No campo estético, o "luxo que não tem medo de parecer rústico" define o uso de palhas como a toquilla e a toyo. Com bordas propositalmente desfiadas e tramas bicolores que remetem ao artesanato africano e indígena, surge o conceito de granola core — uma celebração do orgânico e do saudável expressa em tons de marfim, areia e bege cru.
De acordo com a professora de moda, até os detalhes foram repensados. As fivelas de plástico deram lugar aos bioplásticos derivados de fontes renováveis e acetatos biodegradáveis que imitam pedras brutas e conchas. "Esses elementos trazem um toque de dopamine dressing — estética voltada para cores e formas que estimulam o bom humor — aos acessórios, personalizando cada peça de forma única", acrescenta.
Explosão de dopamina
Se os neutros dominam o luxo discreto, o movimento dopamine dressing garante a vibração para os festivais e as areias. Cores saturadas, como verde-limão e azul-cobalto, dividem espaço com tons que parecem ter saído de filtros do Instagram, como o digital lavender.
Para harmonizar essas cores com o rosto, o segredo está no equilíbrio. A designer de moda Luiza Dantas ressalta que o acessório deve complementar a identidade de quem o usa, sem sobrecarregar: "Chapéus de impacto pedem acessórios mais sutis, enquanto modelos minimalistas permitem brincos maiores e óculos marcantes. O chapéu certo é aquele que complementa, nunca compete", aconselha a especialista.
Na visão da profissional, a versatilidade é a palavra de ordem. O chapéu de verão rompeu a barreira da areia e invadiu a alfaiataria leve, estando em diversas ocasiões, não somente na praia. De acordo com Luiza Dantas, a peça hoje ocupa com naturalidade o cenário urbano. Assim, durante o verão, é possível estar tanto no mar quanto passeando em restaurantes ou feiras, utilizando sempre o chapéu que mais combina com o seu estilo.
"A chave está nos materiais refinados e na paleta neutra, que garantem sofisticação instantânea", afirma a designer. Seja um modelo de crochê com fios de seda para um jantar sofisticado ou um chapéu de aba larga para um evento ao ar livre, o acessório deixou de ser um item extra para se tornar a assinatura de moda do verão 2026. "Neste verão, o chapéu não é apenas proteção, é atitude, estilo e assinatura de moda", completa.
Como escolher o chapéu ideal?
O segredo de um bom styling de acessórios de cabeça é a compensação: usar o chapéu para criar visualmente o que a estrutura óssea não possui de forma natural.
Rosto oval
Considerado o formato mais equilibrado, ele permite uma liberdade quase total.
O que usar: praticamente todos os modelos, desde o clássico Panamá até o ousado bucket hat.

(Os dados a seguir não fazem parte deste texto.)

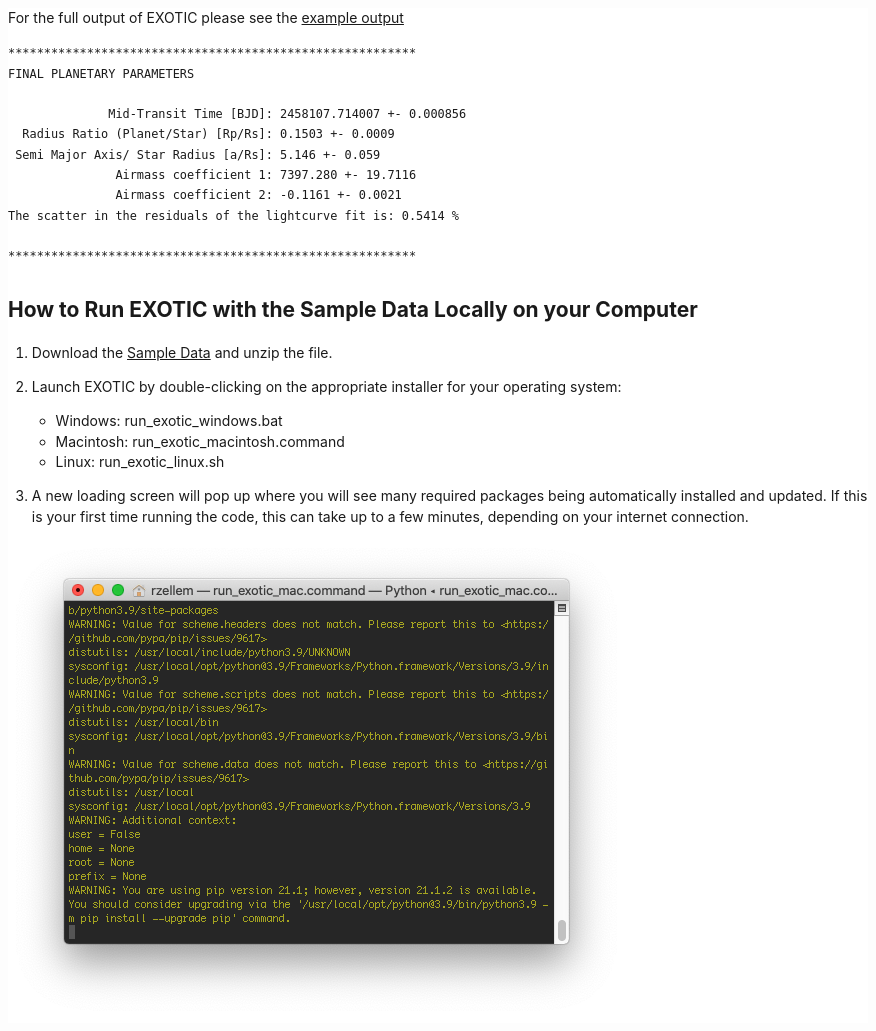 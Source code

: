 For the full output of EXOTIC please see the [example output](https://github.com/rzellem/EXOTIC/raw/main/Documentation/English/example_output.txt)

```
*********************************************************
FINAL PLANETARY PARAMETERS

              Mid-Transit Time [BJD]: 2458107.714007 +- 0.000856
  Radius Ratio (Planet/Star) [Rp/Rs]: 0.1503 +- 0.0009
 Semi Major Axis/ Star Radius [a/Rs]: 5.146 +- 0.059
               Airmass coefficient 1: 7397.280 +- 19.7116
               Airmass coefficient 2: -0.1161 +- 0.0021
The scatter in the residuals of the lightcurve fit is: 0.5414 %

*********************************************************

```

## How to Run EXOTIC with the Sample Data Locally on your Computer
1. Download the [Sample Data](https://github.com/rzellem/EXOTIC_sampledata/releases/) and unzip the file.

2. Launch EXOTIC by double-clicking on the appropriate installer for your operating system:
      - Windows: run_exotic_windows.bat
      - Macintosh: run_exotic_macintosh.command
      - Linux: run_exotic_linux.sh

3. A new loading screen will pop up where you will see many required packages being automatically installed and updated. If this is your first time running the code, this can take up to a few minutes, depending on your internet connection.

![EXOTIC Loading Screen](https://github.com/rzellem/EXOTIC/blob/develop/docs/images/exotic_loading.png)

Dica pro: como as proporções já são harmônicas, você pode focar na cor e no material para seguir as tendências do feito à mão.
Rosto redondo
O objetivo aqui é "quebrar" a circularidade e alongar a face, criando ângulos que o rosto não tem.
O que usar: chapéus com a copa alta e linhas bem definidas ou assimétricas. O modelo fedora (chapéu de feltro ou palha com vinco na copa) é excelente porque o topo "em V" ajuda a esticar a silhueta facial.
O que evitar: modelos muito circulares ou com abas extremamente curtas e rentes ao rosto.
Rosto quadrado
Rostos com mandíbula e testa marcadas pedem linhas orgânicas e arredondadas para suavizar a fisionomia.
O que usar: o chapéu floppy (modelo com abas largas e maleáveis que criam ondas) é a escolha ideal para o verão. As curvas das abas contrastam com a rigidez do maxilar. Boinas e modelos com copas arredondadas também funcionam bem.
O que evitar: chapéus com cortes muito retos e geométricos, que podem endurecer ainda mais a expressão.
Rosto longo
Para quem tem o rosto estreito e comprido, o foco deve ser criar uma ilusão de largura.
O que usar: chapéus de abas largas e copas baixas. A aba larga cria uma linha horizontal que "corta" o comprimento do rosto, dando uma aparência mais preenchida.
Dica de styling: usar o chapéu um pouco mais inclinado para a frente pode ajudar a reduzir visualmente o comprimento da testa.